2. There are quite a few casts that are not required. e.g:

_hash_doinsert(rel, itup, heapRel, (HashInsertState) &istate);
buildstate.spool = _h_spoolinit(heap, index, num_buckets,
(HashInsertState) &insertstate);
buildstate.istate = (HashInsertState) &insertstate;

This is just my opinion, but I don't really see the value in having a
typedef for a pointer to HashInsertStateData. I can understand that if
the struct was local to a .c file, but you've got the struct and
pointer typedef in the same header. I understand we often do this in
the code, but I feel like we do it less often in newer code. e.g we do
it in aset.c but not generation.c (which is much newer than aset.c).
My personal preference would be just to name the struct
HashInsertState and have no extra pointer typedefs.

3. Just a minor nitpick. Line wraps at 80 chars. You're doing this
sometimes but not others. This seems just to be due to the additional
function parameters that have been added.

4. I added the following Assert to _hash_pgaddtup() as I expected the
itup_off to be set to the same thing before and after this change. I
see the Assert is failing in the regression tests.

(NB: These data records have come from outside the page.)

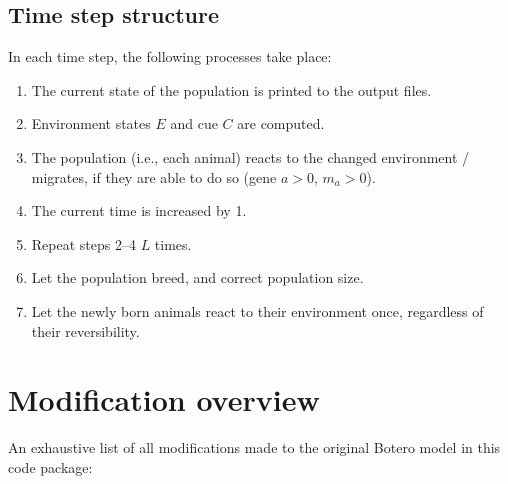 \documentclass[
12pt, %
a4paper, %
headinclude,footinclude %
]{article}
\newcommand{\modfont}[1]{\begingroup\color{red}#1\endgroup}
\begin{document}
\subsection{Time step structure}
In each time step, the following processes take place:

\begin{enumerate}
	\item The current state of the population is printed to the output files.
	\item Environment state\modfont{s} $E$ and cue $C$ are computed.
	\item The population (i.e., each animal) reacts to the changed environment \modfont{/ migrates}, if they are able to do so (gene $a>0$\modfont{, $m_a>0$}).
	\item The current time is increased by 1.
	\item Repeat steps 2--4 $L$ times.
	\item Let the population breed, and correct population size.
	\item Let the newly born animals react to their environment once, regardless of their reversibility.
\end{enumerate}

\section{Modification overview}
\label{sec:mod}
An exhaustive list of all modifications made to the original Botero model in this code package:
\end{document}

Assert(PageGetMaxOffsetNumber(page) + 1 ==
_hash_binsearch(page, _hash_get_indextuple_hashkey(itup)));

I think this is because _hash_binsearch() returns the offset with the
first tuple with the given hashkey, so if there are duplicate hashkey
values then it looks like PageAddItemExtended() will set needshuffle
and memmove() the existing item(s) up one slot. I don't know this
hash index building code very well, but I wonder if it's worth having
another version of _hash_binsearch() that can be used to make
_hash_pgaddtup() put any duplicate hashkeys after the existing ones
rather than before and shuffle the others up? It sounds like that
might speed up normal insertions when there are many duplicate values
to hash.

I wonder if this might be the reason the random INT test didn't come
out as good as your original test which had unique values. The unique
values test would do less shuffling during PageAddItemExtended(). If
so, that implies that skipping the binary search is only part of the
gains here and that not shuffling tuples accounts for quite a bit of
the gain you're seeing. If so, then it would be good to not have to
shuffle duplicate hashkey tuples up in the page during normal
insertions as well as when building the index.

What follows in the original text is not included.